2i2c-org / infrastructure

Infrastructure for configuring and deploying our community JupyterHubs.
https://infrastructure.2i2c.org
BSD 3-Clause "New" or "Revised" License
104 stars 64 forks source link

Warnings about Service Account Key for gcloud in CI #903

Closed sgibson91 closed 2 years ago

sgibson91 commented 2 years ago

Description

CI/CD is producing the following warning when we login to gcloud:

"service_account_key" has been deprecated. Please switch to using google-github-actions/auth which supports both Workload Identity Federation and Service Account Key JSON authentication.

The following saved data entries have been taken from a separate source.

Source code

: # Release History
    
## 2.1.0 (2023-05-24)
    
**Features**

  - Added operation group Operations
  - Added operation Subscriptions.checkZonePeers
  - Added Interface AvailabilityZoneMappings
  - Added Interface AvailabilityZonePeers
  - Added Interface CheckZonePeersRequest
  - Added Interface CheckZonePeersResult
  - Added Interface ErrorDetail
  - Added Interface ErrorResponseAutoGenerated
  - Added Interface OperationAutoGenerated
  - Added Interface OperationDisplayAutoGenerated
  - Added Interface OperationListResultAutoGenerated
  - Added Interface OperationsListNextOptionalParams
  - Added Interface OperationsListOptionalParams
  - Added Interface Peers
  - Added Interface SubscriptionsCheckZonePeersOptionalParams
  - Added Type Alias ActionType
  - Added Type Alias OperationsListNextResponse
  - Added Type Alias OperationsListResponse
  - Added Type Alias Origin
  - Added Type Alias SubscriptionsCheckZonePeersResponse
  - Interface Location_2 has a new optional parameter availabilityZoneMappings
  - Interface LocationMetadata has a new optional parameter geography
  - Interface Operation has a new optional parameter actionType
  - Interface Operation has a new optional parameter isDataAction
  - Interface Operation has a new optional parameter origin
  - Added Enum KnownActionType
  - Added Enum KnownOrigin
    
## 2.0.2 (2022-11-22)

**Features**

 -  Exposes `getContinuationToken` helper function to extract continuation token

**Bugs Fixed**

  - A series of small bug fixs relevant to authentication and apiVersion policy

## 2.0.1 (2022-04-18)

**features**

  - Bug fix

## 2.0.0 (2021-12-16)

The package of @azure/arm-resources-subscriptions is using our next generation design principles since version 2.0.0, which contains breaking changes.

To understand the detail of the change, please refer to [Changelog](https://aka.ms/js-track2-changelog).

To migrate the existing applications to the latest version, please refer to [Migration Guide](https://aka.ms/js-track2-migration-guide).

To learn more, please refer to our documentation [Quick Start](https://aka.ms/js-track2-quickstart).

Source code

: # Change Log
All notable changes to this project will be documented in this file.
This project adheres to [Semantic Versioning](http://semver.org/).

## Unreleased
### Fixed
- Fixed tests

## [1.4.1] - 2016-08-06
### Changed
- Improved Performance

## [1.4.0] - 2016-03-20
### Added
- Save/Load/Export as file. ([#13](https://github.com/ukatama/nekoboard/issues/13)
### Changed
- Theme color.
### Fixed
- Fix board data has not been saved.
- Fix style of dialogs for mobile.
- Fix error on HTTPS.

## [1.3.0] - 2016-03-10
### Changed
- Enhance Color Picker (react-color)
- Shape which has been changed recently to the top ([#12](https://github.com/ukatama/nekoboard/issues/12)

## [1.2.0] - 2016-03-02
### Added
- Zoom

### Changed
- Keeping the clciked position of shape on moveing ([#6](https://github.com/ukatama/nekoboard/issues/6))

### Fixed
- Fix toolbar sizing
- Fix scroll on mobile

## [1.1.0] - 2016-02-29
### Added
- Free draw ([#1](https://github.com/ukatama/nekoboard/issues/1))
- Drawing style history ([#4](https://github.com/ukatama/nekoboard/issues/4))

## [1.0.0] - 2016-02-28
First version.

For more details, see google-github-actions/setup-gcloud#authorization

I think this is related to https://cloud.google.com/blog/products/identity-security/enabling-keyless-authentication-from-github-actions

Value / benefit

Implementation details

No response

Tasks to complete

Updates

No response

sgibson91 commented 2 years ago

Merging #1059 caused our GCP deployments to fail in CI with the following message

Activated service account credentials for: [pilot-hubs-cd-sa@two-eye-two-see.iam.gserviceaccount.com]
Fetching cluster endpoint and auth data.
ERROR: (gcloud.container.clusters.get-credentials) ResponseError: code=403, message=Required "container.clusters.get" permission(s) for "projects/two-eye-two-see/zones/us-central1-b/clusters/pilot-hubs-cluster".
Traceback (most recent call last):
  File "/usr/lib/python3.8/runpy.py", line 194, in _run_module_as_main
    return _run_code(code, main_globals, None,
  File "/usr/lib/python3.8/runpy.py", line 87, in _run_code
    exec(code, run_globals)
  File "/home/runner/work/infrastructure/infrastructure/deployer/__main__.py", line 8, in <module>
    cli.main()
  File "/home/runner/work/infrastructure/infrastructure/deployer/cli.py", line 111, in main
    deploy_support(args.cluster_name)
  File "/home/runner/work/infrastructure/infrastructure/deployer/deploy_actions.py", line 66, in deploy_support
    with cluster.auth():
  File "/usr/lib/python3.8/contextlib.py", line 113, in __enter__
    return next(self.gen)
  File "/home/runner/work/infrastructure/infrastructure/deployer/cluster.py", line 28, in auth
    yield from self.auth_gcp()
  File "/home/runner/work/infrastructure/infrastructure/deployer/cluster.py", line 316, in auth_gcp
    subprocess.check_call(
  File "/usr/lib/python3.8/subprocess.py", line 364, in check_call
    raise CalledProcessError(retcode, cmd)
subprocess

Seems like the change caused something to go wrong with us using a different service account key to gain access to the cluster in CI.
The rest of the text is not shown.